一方、「五奉行」は豊臣政権の行政を司った実務機関でした。そのメンバーは石田三成・前田玄以・浅野長政・増田長盛・長束正家の5人で構成されていたようです。とはいえ、五大老と同じく明文化された制度ではなく、かなり曖昧な存在だったことが読み取れるでしょうか。
また、通説では豊臣政権のリーダー格である五大老があり、その下に五奉行が付属しているという見解がありますが、決してそんなことはありません。そもそも任されている職責が違いますし、仕事の区分も異なっていました。
なお、石田三成をはじめ、五奉行の面々は、五大老のことを「奉行」と呼んでいて、自分たちのことを「年寄」と表現しています。これではどちらが格上なのかわかりませんよね?一方の五大老筆頭である徳川家康は、五奉行のことを「年寄」とは呼ばずに単に「奉行」と呼んでいるだけです。
なぜこれほど双方で捉え方が違うのでしょう?
おそらく三成には次のような認識があったのでしょう。
「家康をはじめ、大老はあくまで秀頼様をお支えしている者に過ぎない。自分たちこそ政権を支える年寄なのだ」
「年寄」とは政治に参与する武家を意味しますから、三成が自分たちをそう呼ぶのも間違いではありません。ましてや実質的に政権を運営しているのは五奉行です。「自分たちこそ国のトップだ」という自負やプライドを持っていたのも当然と言えば当然ですよね。
さて、慶長5年(1600)、徳川家康が軍勢を率いて会津討伐へ向かいます。そこで家康に突きつけた弾劾状が「内府ちかひの条々」でした。

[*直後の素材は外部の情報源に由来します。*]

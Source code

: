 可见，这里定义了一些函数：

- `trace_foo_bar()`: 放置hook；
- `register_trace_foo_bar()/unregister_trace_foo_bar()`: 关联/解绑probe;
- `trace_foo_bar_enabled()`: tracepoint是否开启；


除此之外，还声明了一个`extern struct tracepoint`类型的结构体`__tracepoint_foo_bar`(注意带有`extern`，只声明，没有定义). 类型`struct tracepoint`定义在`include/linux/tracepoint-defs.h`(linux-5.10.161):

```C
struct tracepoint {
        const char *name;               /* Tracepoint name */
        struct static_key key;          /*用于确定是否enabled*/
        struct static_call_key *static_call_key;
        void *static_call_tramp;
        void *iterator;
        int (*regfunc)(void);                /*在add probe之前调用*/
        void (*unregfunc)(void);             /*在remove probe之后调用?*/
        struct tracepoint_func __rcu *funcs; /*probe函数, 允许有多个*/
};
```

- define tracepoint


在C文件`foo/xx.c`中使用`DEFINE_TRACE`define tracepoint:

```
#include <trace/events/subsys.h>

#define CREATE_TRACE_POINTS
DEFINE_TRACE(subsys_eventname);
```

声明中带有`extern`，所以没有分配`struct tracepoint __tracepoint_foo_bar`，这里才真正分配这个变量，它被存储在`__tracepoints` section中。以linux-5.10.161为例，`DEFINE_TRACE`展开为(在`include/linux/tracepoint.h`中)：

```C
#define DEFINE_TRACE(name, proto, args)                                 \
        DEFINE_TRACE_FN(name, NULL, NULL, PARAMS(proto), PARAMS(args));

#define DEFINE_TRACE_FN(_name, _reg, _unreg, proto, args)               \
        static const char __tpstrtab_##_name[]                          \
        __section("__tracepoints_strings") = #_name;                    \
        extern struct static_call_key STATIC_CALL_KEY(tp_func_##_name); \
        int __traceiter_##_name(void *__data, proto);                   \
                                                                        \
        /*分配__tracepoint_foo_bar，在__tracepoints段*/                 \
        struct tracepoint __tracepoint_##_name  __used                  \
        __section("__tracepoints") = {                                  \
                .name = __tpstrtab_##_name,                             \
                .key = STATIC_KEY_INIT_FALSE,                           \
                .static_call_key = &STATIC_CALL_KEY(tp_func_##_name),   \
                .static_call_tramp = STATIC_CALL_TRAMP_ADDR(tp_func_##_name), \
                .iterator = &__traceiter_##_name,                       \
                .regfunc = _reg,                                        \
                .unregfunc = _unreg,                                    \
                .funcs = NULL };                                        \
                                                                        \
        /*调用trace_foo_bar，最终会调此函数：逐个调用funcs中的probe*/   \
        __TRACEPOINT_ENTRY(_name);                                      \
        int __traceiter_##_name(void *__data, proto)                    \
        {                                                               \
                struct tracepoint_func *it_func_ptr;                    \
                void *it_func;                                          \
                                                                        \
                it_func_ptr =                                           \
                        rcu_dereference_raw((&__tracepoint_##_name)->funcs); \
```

五奉行のうち、三成は佐和山で謹慎中ですし、浅野長政は会津討伐軍に従軍しています。そんな最中、前田玄以・増田長盛・長束正家の三名が連名で出した、徳川家康に対する13ケ条の弾劾状(家康を糾弾したもの)です。
もちろん三成も陰ながら加わっていたはずですが、次々に秀吉の法度を破る家康に対し、具体例を列記しつつ、怒りを込めた空気が伝わってきます。
「誓紙に従わず、亡き太閤殿下の御遺命に背いては、何をもっての政なのか。この上は一人残らず決意の上、秀頼公ただお一人を主君と仰ぎ奉ること」
上記にあるように、政権の仕置をする者として家康の勝手は許さない。そんな奉行たちの心意気が伝わってくるようですね。しかし結果は関ヶ原合戦での敗戦に繋がり、五奉行の制度はたった2年で解体されてしまうのです。